経木(きょうぎ)

昔懐かしい「経木」(きょうぎ)のお話

時は昭和45年頃、日本は戦後25年が経ち高度経済成長期後期、街には箱型スカイライン(通称ハコスカ)の2枚ドアハードトップが走り、世界的には音楽界に多大な旋風を巻き起こしたビートルズが解散した頃、各地の商店街も後に来るスーパーマーケットが進出する前で、観てはいませんが映画「三丁目の夕日」的なきっと活気のある時代でした。(当時ブログ筆者は小学校低学年)

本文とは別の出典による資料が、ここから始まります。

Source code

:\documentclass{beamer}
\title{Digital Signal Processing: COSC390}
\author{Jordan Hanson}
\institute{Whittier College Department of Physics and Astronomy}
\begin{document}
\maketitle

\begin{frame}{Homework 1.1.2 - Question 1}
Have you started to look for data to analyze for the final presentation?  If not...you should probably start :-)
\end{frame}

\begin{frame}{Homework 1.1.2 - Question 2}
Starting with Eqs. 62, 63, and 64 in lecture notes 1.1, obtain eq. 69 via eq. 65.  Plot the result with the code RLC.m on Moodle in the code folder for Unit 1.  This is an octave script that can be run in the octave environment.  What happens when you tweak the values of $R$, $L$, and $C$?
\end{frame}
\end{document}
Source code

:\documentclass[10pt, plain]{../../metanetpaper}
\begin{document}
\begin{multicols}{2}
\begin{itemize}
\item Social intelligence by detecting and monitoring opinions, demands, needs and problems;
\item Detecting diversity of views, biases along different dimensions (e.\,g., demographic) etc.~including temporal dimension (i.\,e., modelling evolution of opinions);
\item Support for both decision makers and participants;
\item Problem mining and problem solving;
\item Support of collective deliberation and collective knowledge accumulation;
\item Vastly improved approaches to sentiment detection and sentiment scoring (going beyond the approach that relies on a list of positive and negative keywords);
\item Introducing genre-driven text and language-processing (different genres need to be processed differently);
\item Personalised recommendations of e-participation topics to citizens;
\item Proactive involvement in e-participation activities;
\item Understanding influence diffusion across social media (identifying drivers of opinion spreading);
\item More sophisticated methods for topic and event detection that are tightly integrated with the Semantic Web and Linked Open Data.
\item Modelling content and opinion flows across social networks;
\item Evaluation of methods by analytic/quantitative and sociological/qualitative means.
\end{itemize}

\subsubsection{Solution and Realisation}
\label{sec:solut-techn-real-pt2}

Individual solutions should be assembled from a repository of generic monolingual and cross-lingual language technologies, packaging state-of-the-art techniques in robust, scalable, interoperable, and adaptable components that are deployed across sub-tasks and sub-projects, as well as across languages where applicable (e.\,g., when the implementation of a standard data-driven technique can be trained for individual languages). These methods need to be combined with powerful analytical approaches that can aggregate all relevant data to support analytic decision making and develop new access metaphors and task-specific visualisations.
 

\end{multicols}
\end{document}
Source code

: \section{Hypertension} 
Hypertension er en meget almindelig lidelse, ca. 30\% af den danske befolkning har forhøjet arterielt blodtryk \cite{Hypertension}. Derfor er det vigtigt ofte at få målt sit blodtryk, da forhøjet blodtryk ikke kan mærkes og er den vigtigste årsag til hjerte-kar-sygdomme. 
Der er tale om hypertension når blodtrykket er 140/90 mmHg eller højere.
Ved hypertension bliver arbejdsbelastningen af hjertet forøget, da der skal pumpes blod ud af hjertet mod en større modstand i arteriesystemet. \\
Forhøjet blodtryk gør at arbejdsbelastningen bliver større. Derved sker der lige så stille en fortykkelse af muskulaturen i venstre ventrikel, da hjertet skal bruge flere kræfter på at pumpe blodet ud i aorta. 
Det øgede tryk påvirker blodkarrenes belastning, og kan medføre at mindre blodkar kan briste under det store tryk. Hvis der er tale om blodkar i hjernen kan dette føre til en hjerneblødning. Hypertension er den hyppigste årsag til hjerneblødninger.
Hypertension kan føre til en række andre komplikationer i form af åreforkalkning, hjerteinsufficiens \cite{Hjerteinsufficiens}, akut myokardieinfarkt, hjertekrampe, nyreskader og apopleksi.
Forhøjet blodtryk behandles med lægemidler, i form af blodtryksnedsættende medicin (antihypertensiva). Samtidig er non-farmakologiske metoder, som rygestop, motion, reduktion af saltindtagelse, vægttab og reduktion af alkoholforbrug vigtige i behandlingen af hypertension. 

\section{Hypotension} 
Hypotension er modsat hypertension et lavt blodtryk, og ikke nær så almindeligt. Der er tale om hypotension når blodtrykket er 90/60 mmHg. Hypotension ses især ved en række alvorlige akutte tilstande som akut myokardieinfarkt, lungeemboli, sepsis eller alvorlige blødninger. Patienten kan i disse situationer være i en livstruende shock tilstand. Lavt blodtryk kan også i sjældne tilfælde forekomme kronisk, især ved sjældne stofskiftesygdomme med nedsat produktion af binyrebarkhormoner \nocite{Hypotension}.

その頃の商店街ではお肉などを包む袋はビニール袋ではなくスギやヒノキ等の木を紙のように薄く削った「経木」で、今でもあの質感と木の香りが懐かしい記憶として残っています。(当然のことながら当時は「経木」と呼ぶことなど知る由もありません。)お母さん達は今で言うマイバッグ、籐や竹を編み込んだバッグを持参しお買い物をしていましたが、当時の包装紙ではお魚や生ものの液だれを防ぎ切れなかったため、あのザックリと編み込んだ通気性の良すぎるバッグが最適だったのでしょう。

現在では無地のプラスチックのトレイもカラフルなお皿を模した洒落たトレイに進化し、レジ袋にはそれぞれのお店の宣伝ロゴ入りが主流となりました。その後環境問題に影響があるとされレジ袋有料化などプラごみを削減する方向性で、今や希少の「経木」が自然にやさしい素材として見直されているようです。

経木は素材が木のため、環境に優しいだけではなく通気性、殺菌性もあり味と鮮度を保てる観点から食材の包装紙のみならず有名なタコ焼きの容器や納豆の入れ物、そして「冷めてもおいしいお弁当」として首都圏では絶大の知名度がある崎陽軒のシウマイ弁当などに今なお使用されています。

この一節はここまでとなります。